McDowell v. Southwestern Bell Telephone Co.

546 S.W.2d 160, 99 A.L.R. 3d 604, 1976 Mo. App. LEXIS 2318
CourtMissouri Court of Appeals
DecidedDecember 7, 1976
Docket37079
StatusPublished
Cited by12 cases

This text of 546 S.W.2d 160 (McDowell v. Southwestern Bell Telephone Co.) is published on Counsel Stack Legal Research, covering Missouri Court of Appeals primary law. Counsel Stack provides free access to over 12 million legal documents including statutes, case law, regulations, and constitutions.

Bluebook
McDowell v. Southwestern Bell Telephone Co., 546 S.W.2d 160, 99 A.L.R. 3d 604, 1976 Mo. App. LEXIS 2318 (Mo. Ct. App. 1976).

Opinion

GUNN, Judge.

Plaintiff-respondent brought a negligence action against defendant-appellant Southwestern Bell Telephone Co. to recover damages for injuries sustained while plaintiff was using a telephone installed in his residence by the defendant. Plaintiff alleged that his injury was caused by a severe acoustical trauma brought about by a loud noise. The case was submitted to the jury on a res ipsa loquitur theory, and the jury returned a verdict in favor of plaintiff for $10,000.

On appeal, the defendant raises the following points: 1) error was committed in allowing plaintiff to introduce and comment on out-of-court statements of an employee relating to the source of the loud noise which produced plaintiff’s injury; 2) that the doctrine of res ipsa loquitur was wholly inapplicable to the facts of the case, particularly as there was no evidence of defendant’s control over the receiver from which the loud noise was alleged to have emanated; 3) that there was no substantial evidence to establish proximate causal relationship between any negligence and plaintiff’s injury; 4) plaintiff’s verdict director improperly modified the MAI; 5) plaintiff’s *162 damage instruction was not supported by evidence; 6) plaintiff’s closing argument contained prejudicially erroneous comments; 7) the jury verdict was excessive. We find no reversible error and affirm the judgment.

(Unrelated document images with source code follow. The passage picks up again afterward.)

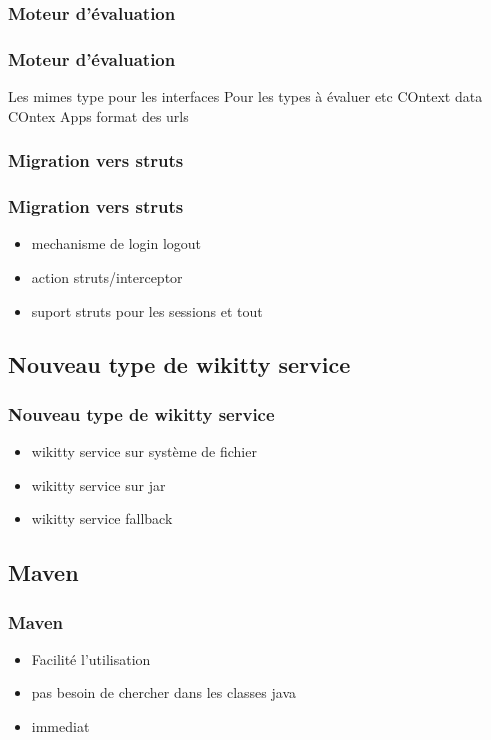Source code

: \documentclass[12pt,a4paper,utf8x]{beamer}
\begin{document}
\subsubsection{Moteur d'évaluation}
\begin{frame}\frametitle{Moteur d'évaluation}
Les mimes type pour les interfaces
Pour les types à évaluer etc 
COntext data
COntex Apps
format des urls
\end{frame}

\subsubsection{Migration vers struts}
\begin{frame}\frametitle{Migration vers struts}
\begin{itemize}
\item mechanisme de login logout
\item action struts/interceptor
\item suport struts pour les sessions et tout
\end{itemize}
\end{frame}


\subsection{Nouveau type de wikitty service}
\begin{frame}\frametitle{Nouveau type de wikitty service}
\begin{itemize}
\item wikitty service sur système de fichier
\item wikitty service sur jar
\item wikitty service fallback
\end{itemize}

\end{frame}

\subsection{Maven}
\begin{frame}\frametitle{Maven}
\begin{itemize}
\item Facilité l'utilisation
\item pas besoin de chercher dans les classes java
\item immediat
\end{itemize}

\end{frame}	
\end{document}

While talking on the telephone with Mrs. Alice Johnson, plaintiff experienced a sensation in his left ear. As plaintiff related, it “was like someone hit me, slapped me across the head, hard.” Plaintiff’s wife, who was present at the time, saw the house lights blink and then almost immediately noticed an expression on plaintiff’s face as he held the telephone away from his ear. She testified that plaintiff exclaimed, “it bit me.” Plaintiff’s wife picked up the receiver and held it to her ear and heard a cracking and popping sound. Mrs. Johnson testified that she heard a sound over the telephone which she characterized as “kinda lightning and thunder run in on the telephone. ... It roared like lightning when it does on a wire.” Mrs. Johnson also testified that it “shook up” her ear.

Immediately after the incident, the plaintiff was stunned and dazed and began to have an earache and headache. He suffered some dizziness and had double vision and began to experience a buzzing sound in his left ear “like a cricket or a small electric motor running.” He noticed that he was having hearing problems in his left ear and difficulty discerning sound location. 1 There was medical testimony that the plaintiff suffered a labyrinthine concussion in his left ear at the time of the initial trauma with some mild to moderate sensory neuro hearing loss in the speech frequency range. The buzzing sound in plaintiff’s left ear was diagnosed as tinnitus.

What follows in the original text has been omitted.